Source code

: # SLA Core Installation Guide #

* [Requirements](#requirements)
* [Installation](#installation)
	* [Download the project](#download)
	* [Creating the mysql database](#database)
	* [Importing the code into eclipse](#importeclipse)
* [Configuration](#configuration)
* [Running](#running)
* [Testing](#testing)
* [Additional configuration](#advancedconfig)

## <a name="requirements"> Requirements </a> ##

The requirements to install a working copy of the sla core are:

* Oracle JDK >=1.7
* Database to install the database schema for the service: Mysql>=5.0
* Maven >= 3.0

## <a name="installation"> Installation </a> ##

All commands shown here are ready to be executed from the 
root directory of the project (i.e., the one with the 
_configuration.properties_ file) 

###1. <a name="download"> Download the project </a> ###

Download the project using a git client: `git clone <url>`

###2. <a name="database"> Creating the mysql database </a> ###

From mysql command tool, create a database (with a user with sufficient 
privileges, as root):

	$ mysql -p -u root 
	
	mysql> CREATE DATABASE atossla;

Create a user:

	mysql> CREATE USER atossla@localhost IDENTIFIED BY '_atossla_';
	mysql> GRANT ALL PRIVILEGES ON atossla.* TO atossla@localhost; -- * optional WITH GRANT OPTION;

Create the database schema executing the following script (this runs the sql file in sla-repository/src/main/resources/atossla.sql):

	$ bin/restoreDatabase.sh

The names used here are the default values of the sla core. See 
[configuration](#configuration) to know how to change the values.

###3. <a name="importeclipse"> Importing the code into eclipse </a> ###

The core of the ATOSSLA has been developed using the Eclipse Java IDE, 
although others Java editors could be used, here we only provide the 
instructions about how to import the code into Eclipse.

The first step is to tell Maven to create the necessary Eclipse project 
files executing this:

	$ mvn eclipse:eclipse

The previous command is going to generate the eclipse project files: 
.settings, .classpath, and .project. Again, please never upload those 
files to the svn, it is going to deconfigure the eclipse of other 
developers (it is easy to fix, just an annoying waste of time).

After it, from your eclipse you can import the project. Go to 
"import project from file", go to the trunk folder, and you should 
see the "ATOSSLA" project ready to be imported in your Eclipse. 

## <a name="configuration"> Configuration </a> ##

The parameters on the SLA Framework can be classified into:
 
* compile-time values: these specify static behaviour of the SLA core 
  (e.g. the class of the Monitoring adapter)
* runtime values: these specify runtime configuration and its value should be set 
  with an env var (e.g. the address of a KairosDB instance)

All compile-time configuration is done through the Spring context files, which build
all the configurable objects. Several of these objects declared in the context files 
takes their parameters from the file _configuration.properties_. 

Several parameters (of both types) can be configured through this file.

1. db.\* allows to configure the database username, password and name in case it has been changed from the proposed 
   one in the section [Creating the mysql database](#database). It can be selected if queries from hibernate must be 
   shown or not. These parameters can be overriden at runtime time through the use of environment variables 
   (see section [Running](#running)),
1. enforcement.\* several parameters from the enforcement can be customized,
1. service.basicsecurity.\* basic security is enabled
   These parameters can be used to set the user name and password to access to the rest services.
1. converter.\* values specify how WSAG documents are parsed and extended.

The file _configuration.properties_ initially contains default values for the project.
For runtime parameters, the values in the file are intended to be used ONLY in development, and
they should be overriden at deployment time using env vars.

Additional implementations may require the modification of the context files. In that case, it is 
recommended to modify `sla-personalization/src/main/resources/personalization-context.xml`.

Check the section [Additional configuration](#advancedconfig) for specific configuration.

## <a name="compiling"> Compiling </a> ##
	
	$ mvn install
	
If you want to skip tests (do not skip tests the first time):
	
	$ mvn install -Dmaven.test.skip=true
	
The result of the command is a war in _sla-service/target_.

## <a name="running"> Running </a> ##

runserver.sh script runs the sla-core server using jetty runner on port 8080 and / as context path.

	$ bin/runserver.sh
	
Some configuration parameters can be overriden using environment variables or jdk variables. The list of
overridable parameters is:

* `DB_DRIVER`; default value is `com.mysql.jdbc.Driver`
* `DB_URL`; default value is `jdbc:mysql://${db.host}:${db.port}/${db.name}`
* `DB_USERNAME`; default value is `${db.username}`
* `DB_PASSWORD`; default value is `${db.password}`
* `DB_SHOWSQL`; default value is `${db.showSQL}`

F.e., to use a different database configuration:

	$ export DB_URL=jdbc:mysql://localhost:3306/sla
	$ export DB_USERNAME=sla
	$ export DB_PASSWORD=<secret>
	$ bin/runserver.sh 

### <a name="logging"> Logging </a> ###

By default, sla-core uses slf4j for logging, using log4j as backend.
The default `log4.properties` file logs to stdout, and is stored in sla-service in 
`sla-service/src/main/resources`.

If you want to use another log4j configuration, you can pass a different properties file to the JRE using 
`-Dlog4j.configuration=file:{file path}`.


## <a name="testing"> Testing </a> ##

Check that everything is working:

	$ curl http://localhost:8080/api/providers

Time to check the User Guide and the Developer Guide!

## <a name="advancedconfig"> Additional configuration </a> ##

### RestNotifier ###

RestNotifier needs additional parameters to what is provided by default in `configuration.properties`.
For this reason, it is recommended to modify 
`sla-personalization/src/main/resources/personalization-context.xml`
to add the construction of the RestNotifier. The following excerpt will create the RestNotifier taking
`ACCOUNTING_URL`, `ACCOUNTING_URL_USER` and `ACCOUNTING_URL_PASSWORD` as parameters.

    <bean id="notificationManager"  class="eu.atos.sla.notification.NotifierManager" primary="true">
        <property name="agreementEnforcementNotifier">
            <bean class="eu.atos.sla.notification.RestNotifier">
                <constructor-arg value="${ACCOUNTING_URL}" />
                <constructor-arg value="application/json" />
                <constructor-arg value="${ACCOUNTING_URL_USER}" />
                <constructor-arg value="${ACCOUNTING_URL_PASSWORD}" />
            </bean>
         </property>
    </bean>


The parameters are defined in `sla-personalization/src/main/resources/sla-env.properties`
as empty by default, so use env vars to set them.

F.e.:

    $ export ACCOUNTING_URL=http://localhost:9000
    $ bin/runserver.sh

========================================

Activity: Scan the listing for "compile" and copy out each line that has it.

Problem solution:
* compile-time values: these specify static behaviour of the SLA core 
All compile-time configuration is done through the Spring context files, which build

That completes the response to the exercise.